Book #31

Adonias Low by D.A. Watson

To lawmen and bad men alike, the "Low Man" is a ghost story. The most feared bounty hunter to ever walk the territories. Whispered to be a Native American shapeshifter, a renegade Pinkerton detective, or the Bible-quoting son of a mad preacher. No one knows for sure. He’s a spectre outlaws scare each other with around campfires.

Adonias Lowe lives in the highlands of Napa Valley with his children, scratching a hard living as a farmer and occasional wagon guard. When a wealthy gin baron hires him to see a valuable shipment safely to San Francisco, the opportunity comes just in time to keep the family afloat.

But, when the job turns into a massacre, and his daughter is abducted by a deviant killer, Adonias is forced into a reckoning that will awaken a darkness he’s long tried to bury. As the corpses mount up, a dying sheriff tries to make sense of the madness, scalp hunters saddle up and ride for blood, fame and riches, and the local Wailaki are coming down from the hills, singing war songs of the Lost White Brother.

Watson begins by weaving the legend of the Low man - a threatening bounty hunter with an almost supernatural ability to detect and murder even the most cunning and well-hidden criminal. Killers, rapists, and thieves have equal levels of respect and fear for this unstoppable force, and I was desperate to meet him and study his work.

And yet, when I met the Low man, the formidable Adonias Low, he was nothing but a humble farmer, a family man with twin teenagers, and a respected member of his community. I was confused - could this be the Low man or have I misunderstood something along the way?
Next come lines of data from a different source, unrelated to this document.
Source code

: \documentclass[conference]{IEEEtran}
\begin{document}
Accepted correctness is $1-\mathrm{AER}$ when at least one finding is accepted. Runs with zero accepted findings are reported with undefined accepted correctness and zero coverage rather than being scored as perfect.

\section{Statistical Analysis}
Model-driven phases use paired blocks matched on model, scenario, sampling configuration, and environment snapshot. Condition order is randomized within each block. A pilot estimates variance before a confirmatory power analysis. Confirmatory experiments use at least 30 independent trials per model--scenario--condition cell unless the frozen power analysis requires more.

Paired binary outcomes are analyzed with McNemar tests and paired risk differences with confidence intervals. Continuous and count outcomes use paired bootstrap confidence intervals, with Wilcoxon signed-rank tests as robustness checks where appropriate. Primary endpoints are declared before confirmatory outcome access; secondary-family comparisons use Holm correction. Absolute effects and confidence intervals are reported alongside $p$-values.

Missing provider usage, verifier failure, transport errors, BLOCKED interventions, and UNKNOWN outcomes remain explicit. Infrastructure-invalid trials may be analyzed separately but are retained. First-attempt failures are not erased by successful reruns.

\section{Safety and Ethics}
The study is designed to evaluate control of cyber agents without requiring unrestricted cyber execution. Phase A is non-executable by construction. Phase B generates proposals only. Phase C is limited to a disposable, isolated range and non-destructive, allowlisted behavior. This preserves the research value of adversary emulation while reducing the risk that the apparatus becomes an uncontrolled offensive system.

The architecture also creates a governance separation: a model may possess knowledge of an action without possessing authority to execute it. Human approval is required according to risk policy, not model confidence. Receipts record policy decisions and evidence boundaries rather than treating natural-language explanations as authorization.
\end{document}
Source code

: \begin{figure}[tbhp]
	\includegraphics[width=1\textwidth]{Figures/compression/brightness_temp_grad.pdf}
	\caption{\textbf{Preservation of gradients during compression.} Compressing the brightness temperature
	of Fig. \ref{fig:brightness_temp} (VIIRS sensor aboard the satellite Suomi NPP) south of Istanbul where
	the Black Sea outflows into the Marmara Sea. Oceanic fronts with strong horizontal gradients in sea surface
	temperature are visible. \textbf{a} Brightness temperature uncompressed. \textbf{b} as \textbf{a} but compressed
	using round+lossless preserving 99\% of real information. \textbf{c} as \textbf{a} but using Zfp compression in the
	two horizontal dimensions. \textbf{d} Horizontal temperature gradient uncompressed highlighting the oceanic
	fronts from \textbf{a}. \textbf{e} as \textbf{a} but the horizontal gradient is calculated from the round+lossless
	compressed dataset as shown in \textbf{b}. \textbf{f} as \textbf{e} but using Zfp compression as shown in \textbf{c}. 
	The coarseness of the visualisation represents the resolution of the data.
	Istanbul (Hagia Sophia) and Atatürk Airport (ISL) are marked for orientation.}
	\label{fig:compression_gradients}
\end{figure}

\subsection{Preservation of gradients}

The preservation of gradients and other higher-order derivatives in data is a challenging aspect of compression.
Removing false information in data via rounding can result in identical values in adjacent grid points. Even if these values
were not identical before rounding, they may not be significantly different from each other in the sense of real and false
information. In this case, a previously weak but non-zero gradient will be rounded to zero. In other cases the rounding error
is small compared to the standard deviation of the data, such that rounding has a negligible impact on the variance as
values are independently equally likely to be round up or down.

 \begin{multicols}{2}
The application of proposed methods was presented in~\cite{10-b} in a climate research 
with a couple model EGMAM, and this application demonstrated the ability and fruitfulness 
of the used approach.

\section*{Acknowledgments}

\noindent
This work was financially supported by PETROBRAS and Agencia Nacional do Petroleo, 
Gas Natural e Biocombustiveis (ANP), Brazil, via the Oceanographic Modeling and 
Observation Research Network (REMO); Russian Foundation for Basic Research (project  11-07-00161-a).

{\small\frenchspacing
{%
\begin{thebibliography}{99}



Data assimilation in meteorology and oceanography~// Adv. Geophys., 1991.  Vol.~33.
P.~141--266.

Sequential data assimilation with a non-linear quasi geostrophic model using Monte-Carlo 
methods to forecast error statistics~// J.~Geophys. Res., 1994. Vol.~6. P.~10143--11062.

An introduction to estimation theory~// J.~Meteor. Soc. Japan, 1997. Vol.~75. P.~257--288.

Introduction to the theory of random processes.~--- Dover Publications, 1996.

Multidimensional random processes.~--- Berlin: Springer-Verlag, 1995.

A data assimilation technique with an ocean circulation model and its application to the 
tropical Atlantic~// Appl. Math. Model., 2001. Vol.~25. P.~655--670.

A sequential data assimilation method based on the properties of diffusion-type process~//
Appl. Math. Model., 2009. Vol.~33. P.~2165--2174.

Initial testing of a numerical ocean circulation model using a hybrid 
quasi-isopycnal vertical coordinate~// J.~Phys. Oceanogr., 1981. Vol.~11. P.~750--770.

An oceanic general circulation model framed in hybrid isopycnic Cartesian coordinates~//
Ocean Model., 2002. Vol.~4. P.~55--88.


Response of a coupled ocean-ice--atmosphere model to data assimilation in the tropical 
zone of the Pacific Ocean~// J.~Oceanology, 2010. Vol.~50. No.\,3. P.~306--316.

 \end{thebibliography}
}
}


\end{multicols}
An excellent job is done in building up characters. I was made to understand their histories and motivations, their current situations and to some extent, their dreams. For a while I fooled myself into thinking I was reading a nice little historical fiction novel, until the local gin distributor asks Adonias to travel alongside one of his deliveries as security. That was when shit hit the fan, and that was when I met the Low man.

There’s some glorious macabre horror here, everything from disgustingly well-painted gore, to the unsettling mindsets of some characters. Watson has it all here, physical terror, emotional terror, the terror of the unknown, and the terror of other people. I was newly enthralled and disgusted constantly, with the evil and destruction creating an irrevocable sense of chaos which only grew larger the further I read.

An excellent story for those who love a thriller, and particularly for those who wouldn’t usually pick up a western. Adonias Low and his superhuman ability to track, kill, and survive, will grab you by the collar and shake you until your skull shatters.